- _Instructions to follow_
Below are entries with pictures in them. Output exactly the lines starting at the line with "You can click" and ending at the line with "The [[Optical Depth#Opacity|opacity]]", both included, but not the pictures.

(Data for review Opens)

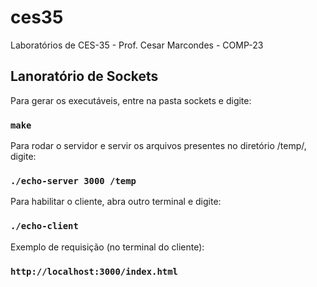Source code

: # ces35
Laboratórios de CES-35  - Prof. Cesar Marcondes - COMP-23

## Lanoratório de Sockets
Para gerar os executáveis, entre na pasta sockets e digite:

### `make`

Para rodar o servidor e servir os arquivos presentes no diretório /temp/, digite:

### `./echo-server 3000 /temp`

Para habilitar o cliente, abra outro terminal e digite:

### `./echo-client`

Exemplo de requisição (no terminal do cliente):

### `http://localhost:3000/index.html`

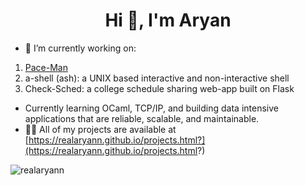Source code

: <h1 align="center">Hi 👋, I'm Aryan</h1>

- 🔭 I’m currently working on:
1)  [Pace-Man](https://github.com/realaryann/Pace-Man)
2)  a-shell (ash): a UNIX based interactive and non-interactive shell
3)  Check-Sched: a college schedule sharing web-app built on Flask
- Currently learning OCaml, TCP/IP, and building data intensive applications that are reliable, scalable, and maintainable.
- 👨‍💻 All of my projects are available at [https://realaryann.github.io/projects.html?](https://realaryann.github.io/projects.html?)

<p align="left">
</p>


<p><img align="left" src="https://github-readme-stats.vercel.app/api/top-langs?username=realaryann&show_icons=true&locale=en&layout=compact" alt="realaryann" /></p>
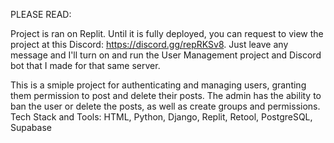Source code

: PLEASE READ:

Project is ran on Replit. Until it is fully deployed, you can request to view the project at this Discord: https://discord.gg/repRKSv8.
Just leave any message and I'll turn on and run the User Management project and Discord bot that I made for that same server.

This is a smiple project for authenticating and managing users, granting them permission to post and delete their posts. 
The admin has the ability to ban the user or delete the posts, as well as create groups and permissions.
Tech Stack and Tools: HTML, Python, Django, Replit, Retool, PostgreSQL, Supabase
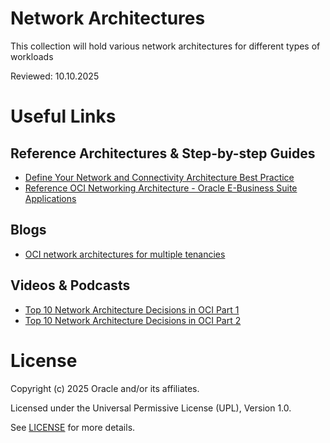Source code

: # Network Architectures

This collection will hold various network architectures for different types of workloads

Reviewed: 10.10.2025

# Useful Links

## Reference Architectures & Step-by-step Guides

- [Define Your Network and Connectivity Architecture Best Practice](https://docs.oracle.com/en/solutions/oci-best-practices/define-your-network-and-connectivity-architecture1.html#GUID-88B208F6-62AD-44EB-BFD1-4F0ACC6FA85A)
- [Reference OCI Networking Architecture - Oracle E-Business Suite Applications](https://blogs.oracle.com/ateam/post/reference-oci-networking-architecture-oracle-ebusiness-suite-applications)

## Blogs
 
- [OCI network architectures for multiple tenancies](https://blogs.oracle.com/ateam/post/oci-network-architectures-for-multiple-tenancies)

## Videos & Podcasts

- [Top 10 Network Architecture Decisions in OCI Part 1](https://www.youtube.com/watch?v=FH3H84sQLw8)
- [Top 10 Network Architecture Decisions in OCI Part 2](https://www.youtube.com/watch?v=3GIQBaXOAIg)

# License

Copyright (c) 2025 Oracle and/or its affiliates.

Licensed under the Universal Permissive License (UPL), Version 1.0.

See [LICENSE](https://github.com/oracle-devrel/technology-engineering/blob/main/LICENSE) for more details.
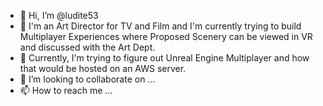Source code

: - 👋 Hi, I’m @ludite53
- 👀 I'm an Art Director for TV and Film and I'm currently trying to build Multiplayer Experiences where Proposed Scenery can be viewed in VR and discussed with the Art Dept.
- 🌱 Currently, I'm trying to figure out Unreal Engine Multiplayer and how that would be hosted on an AWS server.
- 💞️ I’m looking to collaborate on ...
- 📫 How to reach me ...

<!---
ludite53/ludite53 is a ✨ special ✨ repository because its `README.md` (this file) appears on your GitHub profile.
You can click the Preview link to take a look at your changes.
--->
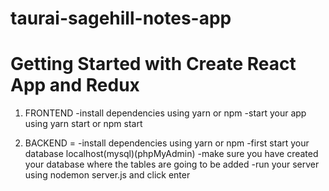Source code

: # taurai-sagehill-notes-app

# Getting Started with Create React App and Redux

1. FRONTEND
  -install  dependencies using yarn or npm
  -start your app using yarn start or npm start

2. BACKEND 
=  -install  dependencies using yarn or npm
   -first start your database localhost(mysql)(phpMyAdmin)
   -make sure you have created your database where the    tables are going to be added
   -run your server using nodemon server.js and click enter



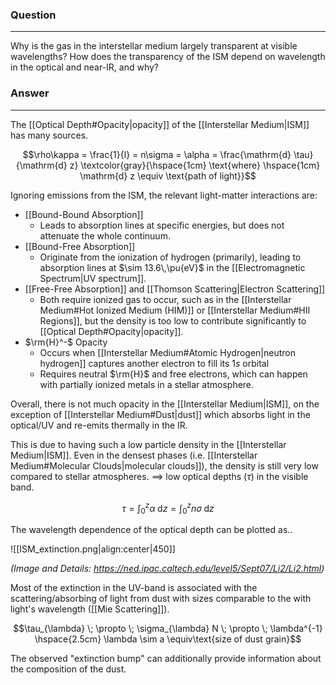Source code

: ### Question
---
Why is the gas in the interstellar medium largely transparent at visible wavelengths? How does the transparency of the ISM depend on wavelength in the optical and near-IR, and why?

### Answer
---
The [[Optical Depth#Opacity|opacity]] of the [[Interstellar Medium|ISM]] has many sources. 

$$\rho\kappa = \frac{1}{l} = n\sigma = \alpha = \frac{\mathrm{d} \tau}{\mathrm{d} z} \textcolor{gray}{\hspace{1cm} \text{where} \hspace{1cm} \mathrm{d} z \equiv \text{path of light}}$$

Ignoring emissions from the ISM, the relevant light-matter interactions are:

- [[Bound-Bound Absorption]] 
	- Leads to absorption lines at specific energies, but does not attenuate the whole continuum.
- [[Bound-Free Absorption]] 
	- Originate from the ionization of hydrogen (primarily), leading to absorption lines at $\sim 13.6\,\pu{eV}$ in the [[Electromagnetic Spectrum|UV spectrum]].
- [[Free-Free Absorption]] and [[Thomson Scattering|Electron Scattering]] 
	- Both require ionized gas to occur, such as in the [[Interstellar Medium#Hot Ionized Medium (HIM)]] or [[Interstellar Medium#HII Regions]], but the density is too low to contribute significantly to  [[Optical Depth#Opacity|opacity]].
- $\rm{H}^-$ Opacity
	- Occurs when [[Interstellar Medium#Atomic Hydrogen|neutron hydrogen]] captures another electron to fill its $1s$ orbital
	- Requires neutral $\rm{H}$ and free electrons, which can happen with partially ionized metals in a stellar atmosphere.

Overall, there is not much opacity in the [[Interstellar Medium|ISM]], on the exception of [[Interstellar Medium#Dust|dust]] which absorbs light in the optical/UV and re-emits thermally in the IR. 

This is due to having such a low particle density in the [[Interstellar Medium|ISM]]. Even in the densest phases (i.e. [[Interstellar Medium#Molecular Clouds|molecular clouds]]), the density is still very low compared to stellar atmospheres. $\implies$ low optical depths ($\tau$) in the visible band.

$$\tau = \int_{0}^{z} \alpha \; \mathrm{d} z = \int_{0}^{z} n\sigma \; \mathrm{d} z$$

The wavelength dependence of the optical depth can be plotted as..

![[ISM_extinction.png|align:center|450]]

*(Image and Details: https://ned.ipac.caltech.edu/level5/Sept07/Li2/Li2.html)*

Most of the extinction in the UV-band is associated with the scattering/absorbing of light from dust with sizes comparable to the with light's wavelength ([[Mie Scattering]]).

$$\tau_{\lambda} \; \propto \; \sigma_{\lambda} N \; \propto \; \lambda^{-1} \hspace{2.5cm} \lambda \sim a \equiv\text{size of dust grain}$$

The observed "extinction bump" can additionally provide information about the composition of the dust.
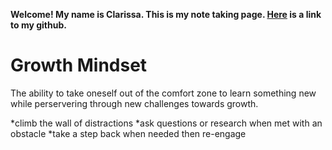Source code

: **Welcome! My name is Clarissa. This is my note taking page. [Here](https://github.com/yoshiontheloose) is a link to my github.**

# Growth Mindset

The ability to take oneself out of the comfort zone to learn something new while perservering through new challenges towards growth.

 *climb the wall of distractions 
 *ask questions or research when met with an obstacle
 *take a step back when needed then re-engage
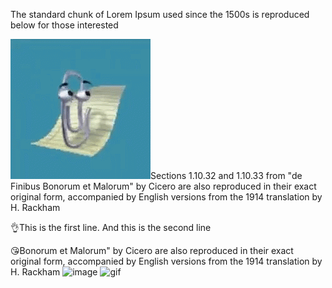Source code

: The standard chunk of Lorem Ipsum used since the 1500s is reproduced below for those interested

![alt text](image.png)Sections 1.10.32 and 1.10.33 from "de Finibus Bonorum et Malorum" by Cicero are also reproduced in their exact original form, accompanied by English versions from the 1914 translation by H. Rackham

👌This is the first line. And this is the second line

😘Bonorum et Malorum" by Cicero are also reproduced in their exact original form, accompanied by English versions from the 1914 translation by H. Rackham
![image](https://i.imgur.com/ydnAi5N.png)
![gif](https://i.imgur.com/GnSJSif.gif)
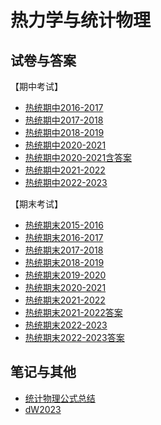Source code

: # 热力学与统计物理

## 试卷与答案

【期中考试】

* [热统期中2016-2017](https://easylink.cc/edzzap)
* [热统期中2017-2018](https://easylink.cc/ty1433)
* [热统期中2018-2019](https://easylink.cc/y67e9y)
* [热统期中2020-2021](https://easylink.cc/gzcpi7)
* [热统期中2020-2021含答案](https://easylink.cc/u6ew43)
* [热统期中2021-2022](https://easylink.cc/1gif33)
* [热统期中2022-2023](https://easylink.cc/lhg684)

【期末考试】

* [热统期末2015-2016](https://easylink.cc/9hq0y9)
* [热统期末2016-2017](https://easylink.cc/1e0vfq)
* [热统期末2017-2018](https://easylink.cc/a5cgl5)
* [热统期末2018-2019](https://easylink.cc/zki6d8)
* [热统期末2019-2020](https://easylink.cc/82ehh5)
* [热统期末2020-2021](https://easylink.cc/q22xc3)
* [热统期末2021-2022](https://easylink.cc/upo23f)
* [热统期末2021-2022答案](https://easylink.cc/huv6v3)
* [热统期末2022-2023](https://easylink.cc/rq88y4)
* [热统期末2022-2023答案](https://easylink.cc/tqn75c)

## 笔记与其他

* [统计物理公式总结](https://easylink.cc/qbi5k7)
* [dW2023](https://easylink.cc/n6kedz)



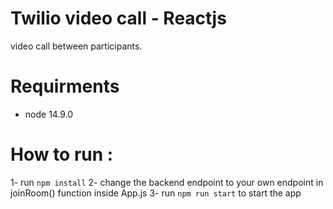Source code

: # Twilio video call - Reactjs 
   video call between participants.

# Requirments 
 - node 14.9.0


# How to run : 
 1- run `npm install`
 2- change the backend endpoint to your own endpoint in joinRoom() function inside App.js
 3- run `npm run start` to start the app
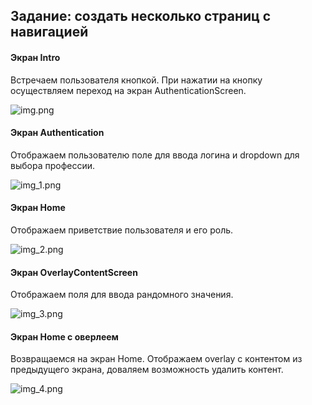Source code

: ## Задание: создать несколько страниц с навигацией

#### Экран Intro

Встречаем пользователя кнопкой.
При нажатии на кнопку осуществляем переход на экран AuthenticationScreen.

![img.png](img.png)

#### Экран Authentication

Отображаем пользователю поле для ввода логина и dropdown для выбора профессии.

![img_1.png](img_1.png)

#### Экран Home

Отображаем приветствие пользователя и его роль.

![img_2.png](img_2.png)

#### Экран OverlayContentScreen

Отображаем поля для ввода рандомного значения.

![img_3.png](img_3.png)

#### Экран Home c оверлеем

Возвращаемся на экран Home. Отображаем overlay с контентом из предыдущего экрана, доваляем возможность удалить контент.

![img_4.png](img_4.png)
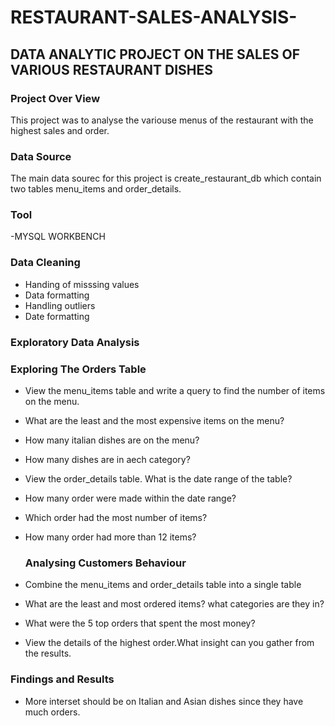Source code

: # RESTAURANT-SALES-ANALYSIS-

## DATA ANALYTIC PROJECT ON THE SALES OF VARIOUS RESTAURANT DISHES

### Project Over View

This project was to analyse the variouse menus of the restaurant with the highest sales and order.

### Data Source
The main data sourec for this project is create_restaurant_db   which contain two tables menu_items and order_details.

### Tool

-MYSQL WORKBENCH

### Data Cleaning 
 - Handing of misssing values
 - Data formatting
 - Handling outliers
 - Date formatting 

### Exploratory Data Analysis

### Exploring The Orders Table

- View the menu_items table and write a query to find the number of items on the menu.
- What are the least and the most expensive items on the menu?
- How many italian dishes are on the menu?
- How many dishes are in aech category?
- View the order_details table. What is the date range of the table?
- How many order were made within the date range?
- Which order had the most number of items?
- How many order had more than 12 items?


  ### Analysing Customers Behaviour

- Combine the menu_items and order_details table into a single table
- What are the least and most ordered items? what categories are they in?
- What were the 5 top orders that spent the most money?
- View the details of the highest order.What insight can you gather from the results.
  

### Findings and Results
- More interset should be on Italian and Asian dishes since they have much orders.
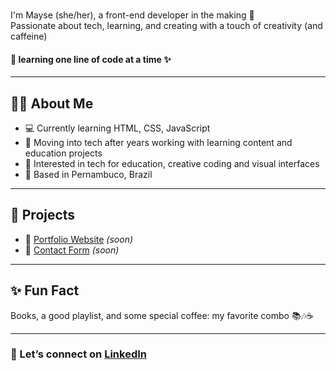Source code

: ### 
I'm Mayse (she/her), a front-end developer in the making 🌱  
Passionate about tech, learning, and creating with a touch of creativity (and caffeine)

#### 🧮 learning one line of code at a time ✨

---

## 👩‍💻 About Me
- 💻 Currently learning HTML, CSS, JavaScript  
- 🧠 Moving into tech after years working with learning content and education projects  
- 💜 Interested in tech for education, creative coding and visual interfaces  
- 📍 Based in Pernambuco, Brazil

---

## 🧩 Projects
- 🎨 [Portfolio Website](https://github.com/maysecosmo/portfolio) *(soon)*  
- 📝 [Contact Form](https://github.com/maysecosmo/formulario-html) *(soon)*  

---

## ✨ Fun Fact  
Books, a good playlist, and some special coffee: my favorite combo 📚🎶☕

---

### 🔗 Let’s connect on [LinkedIn](https://www.linkedin.com/in/maysecosmo) 

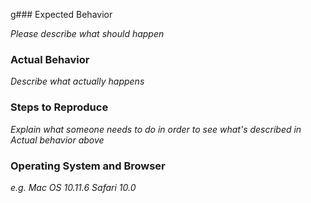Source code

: g### Expected Behavior

_Please describe what should happen_

### Actual Behavior

_Describe what actually happens_

### Steps to Reproduce

_Explain what someone needs to do in order to see what's described in *Actual behavior* above_

### Operating System and Browser

_e.g. Mac OS 10.11.6 Safari 10.0_
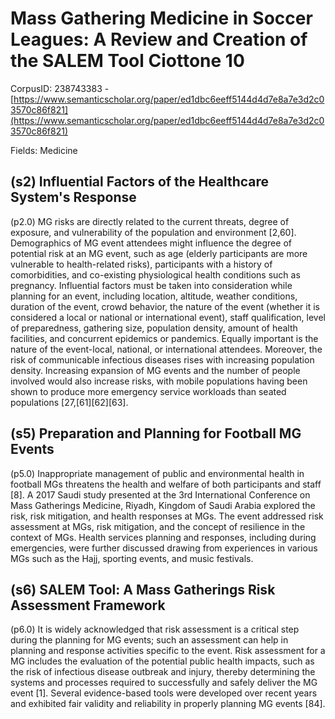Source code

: # Mass Gathering Medicine in Soccer Leagues: A Review and Creation of the SALEM Tool Ciottone 10

CorpusID: 238743383 - [https://www.semanticscholar.org/paper/ed1dbc6eeff5144d4d7e8a7e3d2c03570c86f821](https://www.semanticscholar.org/paper/ed1dbc6eeff5144d4d7e8a7e3d2c03570c86f821)

Fields: Medicine

## (s2) Influential Factors of the Healthcare System's Response
(p2.0) MG risks are directly related to the current threats, degree of exposure, and vulnerability of the population and environment [2,60]. Demographics of MG event attendees might influence the degree of potential risk at an MG event, such as age (elderly participants are more vulnerable to health-related risks), participants with a history of comorbidities, and co-existing physiological health conditions such as pregnancy. Influential factors must be taken into consideration while planning for an event, including location, altitude, weather conditions, duration of the event, crowd behavior, the nature of the event (whether it is considered a local or national or international event), staff qualification, level of preparedness, gathering size, population density, amount of health facilities, and concurrent epidemics or pandemics. Equally important is the nature of the event-local, national, or international attendees. Moreover, the risk of communicable infectious diseases rises with increasing population density. Increasing expansion of MG events and the number of people involved would also increase risks, with mobile populations having been shown to produce more emergency service workloads than seated populations [27,[61][62][63].
## (s5) Preparation and Planning for Football MG Events
(p5.0) Inappropriate management of public and environmental health in football MGs threatens the health and welfare of both participants and staff [8]. A 2017 Saudi study presented at the 3rd International Conference on Mass Gatherings Medicine, Riyadh, Kingdom of Saudi Arabia explored the risk, risk mitigation, and health responses at MGs. The event addressed risk assessment at MGs, risk mitigation, and the concept of resilience in the context of MGs. Health services planning and responses, including during emergencies, were further discussed drawing from experiences in various MGs such as the Hajj, sporting events, and music festivals.
## (s6) SALEM Tool: A Mass Gatherings Risk Assessment Framework
(p6.0) It is widely acknowledged that risk assessment is a critical step during the planning for MG events; such an assessment can help in planning and response activities specific to the event. Risk assessment for a MG includes the evaluation of the potential public health impacts, such as the risk of infectious disease outbreak and injury, thereby determining the systems and processes required to successfully and safely deliver the MG event [1]. Several evidence-based tools were developed over recent years and exhibited fair validity and reliability in properly planning MG events [84].
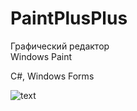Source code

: # PaintPlusPlus  
  
Графический редактор  
Windows Paint  
  
C#, Windows Forms  
  
![text](<Снимок экрана (1207).png>)
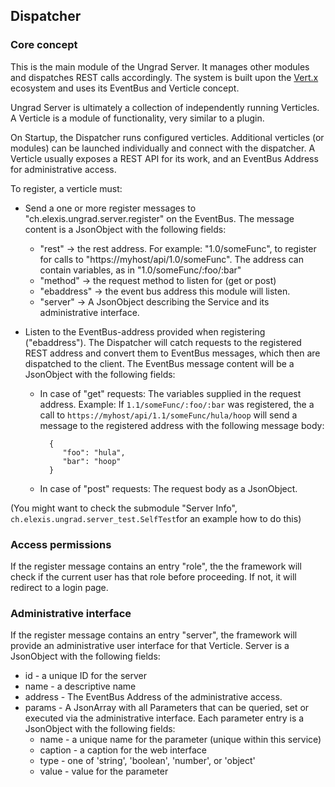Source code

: ## Dispatcher

### Core concept 

This is the main module of the Ungrad Server. It manages other modules and dispatches REST calls accordingly. The system
is built upon the [Vert.x](http://vertx.io) ecosystem and uses its EventBus and Verticle concept.

Ungrad Server is ultimately a collection of independently running Verticles. A Verticle is a module of functionality, very similar to a plugin.

On Startup, the Dispatcher runs configured verticles. Additional verticles (or modules) can be launched individually
and connect with the dispatcher. A Verticle usually exposes a REST API for its work, and an EventBus Address for administrative
access.

To register, a verticle must:

 - Send a one or more register messages to "ch.elexis.ungrad.server.register" on the EventBus. The message content is a JsonObject
 with the following fields:
    - "rest" -> the rest address. For example: "1.0/someFunc", to register for calls to "https://myhost/api/1.0/someFunc".
     The address can contain variables, as in "1.0/someFunc/:foo/:bar"
    - "method" -> the request method to listen for (get or post)
    - "ebaddress" -> the event bus address this module will listen.
    - "server" -> A JsonObject describing the Service and its administrative interface.
    
 - Listen to the EventBus-address provided when registering ("ebaddress"). The Dispatcher will catch requests to the registered
 REST address and convert them to EventBus messages, which then are dispatched to the client. The EventBus message content will
 be a JsonObject with the following fields:
        
    - In case of "get" requests: The variables supplied in the request address. Example: If `1.1/someFunc/:foo/:bar` was 
        registered, the a call to `https://myhost/api/1.1/someFunc/hula/hoop` will send a message to the registered address
        with the following message body:
        
            {
               "foo": "hula",
               "bar": "hoop"
            }
            
    - In case of "post" requests: The request body as a JsonObject.
    
  
(You might want to check the submodule "Server Info", `ch.elexis.ungrad.server_test.SelfTest`for an example how to do this)
  
### Access permissions

If the register message contains an entry "role", the the framework will check if the current user has that role before 
proceeding. If not, it will redirect to a login page.

### Administrative interface
  
If the register message contains an entry "server", the framework will provide an administrative
  user interface for that Verticle. Server is a JsonObject with the following fields:
  
  * id - a unique ID for the server
  * name - a descriptive name
  * address - The EventBus Address of the administrative access.
  * params - A JsonArray with all Parameters that can be queried, set or executed via the administrative interface. Each parameter entry is
  a JsonObject with the following fields:
    * name - a unique name for the parameter (unique within this service)
    * caption - a caption for the web interface
    * type - one of 'string', 'boolean', 'number', or 'object'
    * value - value for the parameter
  
 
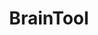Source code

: ---
git: https://github.com/tconfrey/BrainTool
logohandle: braintool
sort: braintool
title: BrainTool
twitter: https://x.com/abraintool
website: https://braintool.org/
---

(Data for review Closes)

- _Exercise result_
You can click the Preview link to take a look at your changes.
--->
Source code

: # taurai-sagehill-notes-app

# Getting Started with Create React App and Redux

1. FRONTEND
  -install  dependencies using yarn or npm
  -start your app using yarn start or npm start

2. BACKEND 
=  -install  dependencies using yarn or npm
   -first start your database localhost(mysql)(phpMyAdmin)
   -make sure you have created your database where the    tables are going to be added
   -run your server using nodemon server.js and click enter



Source code

: ### Question
---
Why is the gas in the interstellar medium largely transparent at visible wavelengths? How does the transparency of the ISM depend on wavelength in the optical and near-IR, and why?

### Answer
---
The [[Optical Depth#Opacity|opacity]] of the [[Interstellar Medium|ISM]] has many sources. 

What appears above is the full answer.